Jesus of Nazareth came on the scene and gained a following in a very short time — perhaps slightly over 3 years. Herod Antipas was, at the very least, annoyed and probably even a bit scared of the following that Jesus accumulated. It didn’t help matters that Jesus had a habit of using Antipas — or people like him — as negative illustrations in his teachings.
Herod Antipas at the time of Jesus – A Target for Teaching
In the Gospels, Jesus made thinly veiled statements that he was the true leader of Israel, while implying that Herod Antipas was merely a flawed, mortal ruler, appointed by men. Jesus once warned his followers to beware of the “leaven of Herod” (Mark 8:15). In so doing, he was warning the people to beware the idols, hypocrisy, and lies spreading from the Roman culture, which Antipas had incorporated into the city he built at Tiberias.

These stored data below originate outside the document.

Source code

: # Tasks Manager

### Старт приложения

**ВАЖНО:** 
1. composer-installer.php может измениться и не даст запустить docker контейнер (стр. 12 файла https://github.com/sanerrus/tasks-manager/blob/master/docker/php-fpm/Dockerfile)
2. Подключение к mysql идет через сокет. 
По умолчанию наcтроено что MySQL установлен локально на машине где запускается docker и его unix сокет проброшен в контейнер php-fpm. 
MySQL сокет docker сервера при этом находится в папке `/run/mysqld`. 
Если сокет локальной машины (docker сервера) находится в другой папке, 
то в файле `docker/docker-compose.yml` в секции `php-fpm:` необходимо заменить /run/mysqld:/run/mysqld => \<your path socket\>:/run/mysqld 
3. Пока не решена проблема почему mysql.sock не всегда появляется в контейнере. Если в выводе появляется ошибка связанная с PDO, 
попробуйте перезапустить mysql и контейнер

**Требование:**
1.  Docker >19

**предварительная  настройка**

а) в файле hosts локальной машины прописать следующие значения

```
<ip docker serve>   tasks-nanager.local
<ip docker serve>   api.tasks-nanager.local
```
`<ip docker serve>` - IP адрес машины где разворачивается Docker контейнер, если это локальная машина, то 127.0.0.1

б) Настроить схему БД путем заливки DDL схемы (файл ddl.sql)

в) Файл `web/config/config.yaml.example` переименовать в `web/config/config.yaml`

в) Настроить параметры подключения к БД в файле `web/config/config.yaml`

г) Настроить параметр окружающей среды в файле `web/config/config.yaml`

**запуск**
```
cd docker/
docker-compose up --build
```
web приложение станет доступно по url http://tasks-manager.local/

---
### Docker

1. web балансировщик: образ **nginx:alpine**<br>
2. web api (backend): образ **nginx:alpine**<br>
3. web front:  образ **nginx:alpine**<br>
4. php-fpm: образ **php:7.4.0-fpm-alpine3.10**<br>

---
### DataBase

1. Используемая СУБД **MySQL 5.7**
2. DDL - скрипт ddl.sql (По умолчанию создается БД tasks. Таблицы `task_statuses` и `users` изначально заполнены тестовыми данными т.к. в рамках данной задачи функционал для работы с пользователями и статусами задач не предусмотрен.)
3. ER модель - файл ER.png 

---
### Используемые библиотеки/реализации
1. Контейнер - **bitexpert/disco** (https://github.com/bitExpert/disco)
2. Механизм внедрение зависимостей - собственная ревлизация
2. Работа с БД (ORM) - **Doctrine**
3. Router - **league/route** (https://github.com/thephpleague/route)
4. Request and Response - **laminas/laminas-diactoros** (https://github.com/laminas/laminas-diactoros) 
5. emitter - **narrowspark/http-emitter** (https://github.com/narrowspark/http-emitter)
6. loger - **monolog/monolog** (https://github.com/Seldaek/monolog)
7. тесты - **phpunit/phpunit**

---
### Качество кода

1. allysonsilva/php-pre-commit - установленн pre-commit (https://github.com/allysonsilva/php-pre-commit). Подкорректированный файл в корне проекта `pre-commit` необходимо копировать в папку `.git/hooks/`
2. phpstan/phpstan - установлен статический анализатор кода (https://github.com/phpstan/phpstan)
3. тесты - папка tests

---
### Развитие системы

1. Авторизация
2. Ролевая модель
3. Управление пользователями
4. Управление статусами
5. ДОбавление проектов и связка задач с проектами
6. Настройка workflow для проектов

Jesus also compared Herod Antipas to a “broken reed shaking in the wind” and one who wears “soft clothing” and lives in a “luxurious royal palace” (Luke 7:24-25). Some of the coins that Antipas minted had a bent reed surrounded by his name and title. In referring to him as a reed shaking in the wind, Jesus was perhaps implying that he was weak and easily swayed by Roman influence. Whatever Jesus was implying, it was not complimentary. These were covert “digs” against Herod Antipas at the time of Jesus.
Once, Jesus referred to Herod Antipas as a fox, referencing his continual “hunting” of Jesus (Luke 13:31-35). Antipas had attempted to track Jesus down – like he had John the Baptizer — but had been unsuccessful (Luke 23:8).
Later, Herod Antipas got paranoid that Jesus was actually John the Baptizer resurrected from the dead (Matthew 14:2). Herod continued the hunt for Jesus, but was unsuccessful. In the end, the first and only meeting between Herod Antipas and Jesus of Nazareth came at the trial of Jesus in Jerusalem (Luke 23).